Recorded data
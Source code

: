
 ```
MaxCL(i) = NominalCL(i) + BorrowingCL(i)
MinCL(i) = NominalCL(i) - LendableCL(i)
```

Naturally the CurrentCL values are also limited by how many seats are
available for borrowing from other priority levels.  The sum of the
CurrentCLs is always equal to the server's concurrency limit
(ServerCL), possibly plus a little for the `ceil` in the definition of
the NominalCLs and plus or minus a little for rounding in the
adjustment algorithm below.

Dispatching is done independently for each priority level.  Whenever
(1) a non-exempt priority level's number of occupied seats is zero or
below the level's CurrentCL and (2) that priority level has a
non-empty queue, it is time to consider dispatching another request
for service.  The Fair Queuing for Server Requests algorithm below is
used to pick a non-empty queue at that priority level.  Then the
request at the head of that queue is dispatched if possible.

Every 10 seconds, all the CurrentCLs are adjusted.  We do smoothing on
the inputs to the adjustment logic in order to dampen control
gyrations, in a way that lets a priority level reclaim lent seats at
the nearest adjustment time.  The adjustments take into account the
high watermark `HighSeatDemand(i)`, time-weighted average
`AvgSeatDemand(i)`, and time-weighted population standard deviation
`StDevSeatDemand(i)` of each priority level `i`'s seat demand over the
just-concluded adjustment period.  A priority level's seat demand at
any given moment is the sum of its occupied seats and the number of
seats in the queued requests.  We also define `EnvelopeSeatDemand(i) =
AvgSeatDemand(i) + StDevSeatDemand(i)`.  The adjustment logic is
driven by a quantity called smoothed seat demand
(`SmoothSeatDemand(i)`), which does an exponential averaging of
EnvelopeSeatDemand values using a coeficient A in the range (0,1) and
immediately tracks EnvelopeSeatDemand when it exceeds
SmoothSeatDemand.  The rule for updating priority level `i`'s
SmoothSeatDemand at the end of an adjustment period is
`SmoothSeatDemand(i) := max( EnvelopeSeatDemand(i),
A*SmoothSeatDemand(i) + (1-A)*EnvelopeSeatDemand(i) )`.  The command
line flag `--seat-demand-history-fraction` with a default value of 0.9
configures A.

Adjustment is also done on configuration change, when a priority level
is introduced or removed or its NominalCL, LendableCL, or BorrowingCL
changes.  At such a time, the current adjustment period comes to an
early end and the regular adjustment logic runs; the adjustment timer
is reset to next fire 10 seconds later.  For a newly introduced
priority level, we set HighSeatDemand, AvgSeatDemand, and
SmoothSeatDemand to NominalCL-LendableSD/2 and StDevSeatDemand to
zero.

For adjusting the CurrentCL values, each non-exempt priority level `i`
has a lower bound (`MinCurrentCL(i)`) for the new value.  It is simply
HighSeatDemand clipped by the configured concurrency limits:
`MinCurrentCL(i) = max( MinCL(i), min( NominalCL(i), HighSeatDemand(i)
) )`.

● Brief
Look through the data above and return exactly the lines from the one that contains "Dispatching is done" to the one that contains "non-empty queue, it", inclusive, with nothing else.

● Worked solution
Dispatching is done independently for each priority level.  Whenever
(1) a non-exempt priority level's number of occupied seats is zero or
below the level's CurrentCL and (2) that priority level has a
non-empty queue, it is time to consider dispatching another request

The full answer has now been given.